Determine how many lines in the listing that follows include "branches". Answer only with that number.

BEGIN Given data

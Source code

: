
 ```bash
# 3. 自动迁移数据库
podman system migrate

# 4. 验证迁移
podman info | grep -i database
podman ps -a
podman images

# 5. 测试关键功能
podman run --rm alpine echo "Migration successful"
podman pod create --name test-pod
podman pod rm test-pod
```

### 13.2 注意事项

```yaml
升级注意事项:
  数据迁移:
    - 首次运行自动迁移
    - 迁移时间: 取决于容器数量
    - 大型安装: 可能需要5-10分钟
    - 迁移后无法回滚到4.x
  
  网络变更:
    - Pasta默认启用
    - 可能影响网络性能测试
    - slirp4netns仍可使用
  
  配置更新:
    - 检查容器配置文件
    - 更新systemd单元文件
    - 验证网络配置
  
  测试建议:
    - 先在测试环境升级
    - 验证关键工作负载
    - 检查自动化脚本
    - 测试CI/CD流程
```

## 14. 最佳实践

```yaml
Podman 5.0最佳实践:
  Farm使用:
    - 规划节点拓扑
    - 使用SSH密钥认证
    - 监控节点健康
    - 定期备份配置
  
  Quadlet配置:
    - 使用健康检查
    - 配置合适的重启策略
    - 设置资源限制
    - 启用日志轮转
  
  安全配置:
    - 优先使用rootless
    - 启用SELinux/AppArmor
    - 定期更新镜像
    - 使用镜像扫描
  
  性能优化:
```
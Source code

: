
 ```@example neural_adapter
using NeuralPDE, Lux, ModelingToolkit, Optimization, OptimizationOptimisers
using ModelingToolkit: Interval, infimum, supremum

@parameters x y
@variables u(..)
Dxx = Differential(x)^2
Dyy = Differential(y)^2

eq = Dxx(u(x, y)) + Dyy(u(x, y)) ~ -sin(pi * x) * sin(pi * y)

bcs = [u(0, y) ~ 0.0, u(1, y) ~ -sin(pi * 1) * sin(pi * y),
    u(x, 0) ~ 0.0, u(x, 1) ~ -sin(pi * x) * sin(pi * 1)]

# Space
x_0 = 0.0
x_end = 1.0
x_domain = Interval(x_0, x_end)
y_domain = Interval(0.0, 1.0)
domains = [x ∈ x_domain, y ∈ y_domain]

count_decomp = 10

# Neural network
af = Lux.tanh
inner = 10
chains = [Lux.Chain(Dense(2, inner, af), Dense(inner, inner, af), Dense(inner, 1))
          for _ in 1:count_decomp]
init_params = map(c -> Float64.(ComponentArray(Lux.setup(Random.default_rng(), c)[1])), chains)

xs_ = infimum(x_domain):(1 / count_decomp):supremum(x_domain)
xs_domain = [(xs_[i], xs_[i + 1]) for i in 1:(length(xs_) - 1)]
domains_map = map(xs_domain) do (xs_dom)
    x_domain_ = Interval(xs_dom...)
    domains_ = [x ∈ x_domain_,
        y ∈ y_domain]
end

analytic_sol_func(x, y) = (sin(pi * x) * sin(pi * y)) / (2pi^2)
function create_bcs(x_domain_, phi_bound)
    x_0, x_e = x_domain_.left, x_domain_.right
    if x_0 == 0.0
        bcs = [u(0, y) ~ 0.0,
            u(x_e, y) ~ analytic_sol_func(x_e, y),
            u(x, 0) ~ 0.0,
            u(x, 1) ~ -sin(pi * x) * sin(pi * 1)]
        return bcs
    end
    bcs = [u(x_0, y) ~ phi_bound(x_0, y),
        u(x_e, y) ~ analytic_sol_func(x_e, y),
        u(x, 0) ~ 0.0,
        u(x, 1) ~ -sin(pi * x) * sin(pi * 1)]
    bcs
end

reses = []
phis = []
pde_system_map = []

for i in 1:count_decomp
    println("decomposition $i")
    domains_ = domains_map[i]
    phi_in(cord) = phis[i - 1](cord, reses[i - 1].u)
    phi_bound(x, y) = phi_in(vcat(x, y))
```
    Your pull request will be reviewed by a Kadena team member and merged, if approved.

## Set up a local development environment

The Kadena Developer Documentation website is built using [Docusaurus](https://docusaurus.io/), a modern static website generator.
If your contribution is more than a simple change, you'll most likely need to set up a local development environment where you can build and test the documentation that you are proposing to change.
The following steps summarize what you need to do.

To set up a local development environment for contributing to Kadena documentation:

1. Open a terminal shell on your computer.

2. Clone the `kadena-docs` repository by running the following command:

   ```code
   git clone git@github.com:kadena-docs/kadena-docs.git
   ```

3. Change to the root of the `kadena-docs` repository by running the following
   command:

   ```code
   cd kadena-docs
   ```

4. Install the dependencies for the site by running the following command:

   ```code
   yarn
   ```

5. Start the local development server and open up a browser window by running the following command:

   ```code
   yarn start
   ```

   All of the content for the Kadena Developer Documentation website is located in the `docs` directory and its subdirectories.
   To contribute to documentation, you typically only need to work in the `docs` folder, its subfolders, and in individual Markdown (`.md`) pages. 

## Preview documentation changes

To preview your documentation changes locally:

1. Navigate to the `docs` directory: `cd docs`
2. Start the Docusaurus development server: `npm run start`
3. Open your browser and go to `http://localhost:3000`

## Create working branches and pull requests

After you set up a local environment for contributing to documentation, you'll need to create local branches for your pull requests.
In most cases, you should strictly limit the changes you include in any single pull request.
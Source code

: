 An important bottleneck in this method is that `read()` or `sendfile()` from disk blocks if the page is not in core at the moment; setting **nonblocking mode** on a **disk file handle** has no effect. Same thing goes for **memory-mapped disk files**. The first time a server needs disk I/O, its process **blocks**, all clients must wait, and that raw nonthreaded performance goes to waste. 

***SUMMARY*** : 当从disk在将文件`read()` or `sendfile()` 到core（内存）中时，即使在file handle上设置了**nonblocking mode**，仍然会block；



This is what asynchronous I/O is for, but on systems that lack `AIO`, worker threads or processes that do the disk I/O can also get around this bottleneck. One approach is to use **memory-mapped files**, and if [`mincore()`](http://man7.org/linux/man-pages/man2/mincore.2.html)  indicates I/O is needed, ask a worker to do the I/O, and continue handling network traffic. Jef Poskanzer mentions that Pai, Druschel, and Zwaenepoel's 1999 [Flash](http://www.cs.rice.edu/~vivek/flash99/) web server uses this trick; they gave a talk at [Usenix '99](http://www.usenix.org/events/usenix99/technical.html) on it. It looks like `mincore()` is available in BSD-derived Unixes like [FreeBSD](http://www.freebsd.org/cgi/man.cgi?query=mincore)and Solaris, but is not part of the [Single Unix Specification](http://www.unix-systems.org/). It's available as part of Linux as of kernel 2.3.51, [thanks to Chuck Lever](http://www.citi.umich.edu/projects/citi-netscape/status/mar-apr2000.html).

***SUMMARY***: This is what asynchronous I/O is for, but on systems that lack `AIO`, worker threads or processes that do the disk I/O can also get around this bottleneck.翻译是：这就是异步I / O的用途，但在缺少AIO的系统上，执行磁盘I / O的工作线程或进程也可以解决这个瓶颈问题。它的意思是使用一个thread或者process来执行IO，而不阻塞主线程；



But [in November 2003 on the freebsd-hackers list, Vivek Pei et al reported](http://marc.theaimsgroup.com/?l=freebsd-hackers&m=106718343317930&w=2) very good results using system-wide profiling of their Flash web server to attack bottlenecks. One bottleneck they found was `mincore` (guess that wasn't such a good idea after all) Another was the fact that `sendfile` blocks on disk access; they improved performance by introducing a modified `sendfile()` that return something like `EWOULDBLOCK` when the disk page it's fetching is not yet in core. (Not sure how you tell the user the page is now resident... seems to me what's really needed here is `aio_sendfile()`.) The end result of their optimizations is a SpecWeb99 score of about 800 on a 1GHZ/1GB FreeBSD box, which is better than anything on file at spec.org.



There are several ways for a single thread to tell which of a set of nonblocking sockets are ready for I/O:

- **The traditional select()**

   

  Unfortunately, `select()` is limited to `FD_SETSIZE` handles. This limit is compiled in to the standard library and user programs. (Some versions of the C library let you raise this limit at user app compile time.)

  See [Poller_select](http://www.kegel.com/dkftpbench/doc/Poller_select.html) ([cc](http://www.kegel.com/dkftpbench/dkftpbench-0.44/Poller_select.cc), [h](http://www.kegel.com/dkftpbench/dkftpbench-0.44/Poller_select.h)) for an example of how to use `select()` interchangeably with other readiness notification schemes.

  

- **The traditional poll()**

END Given data

# [Reply]
2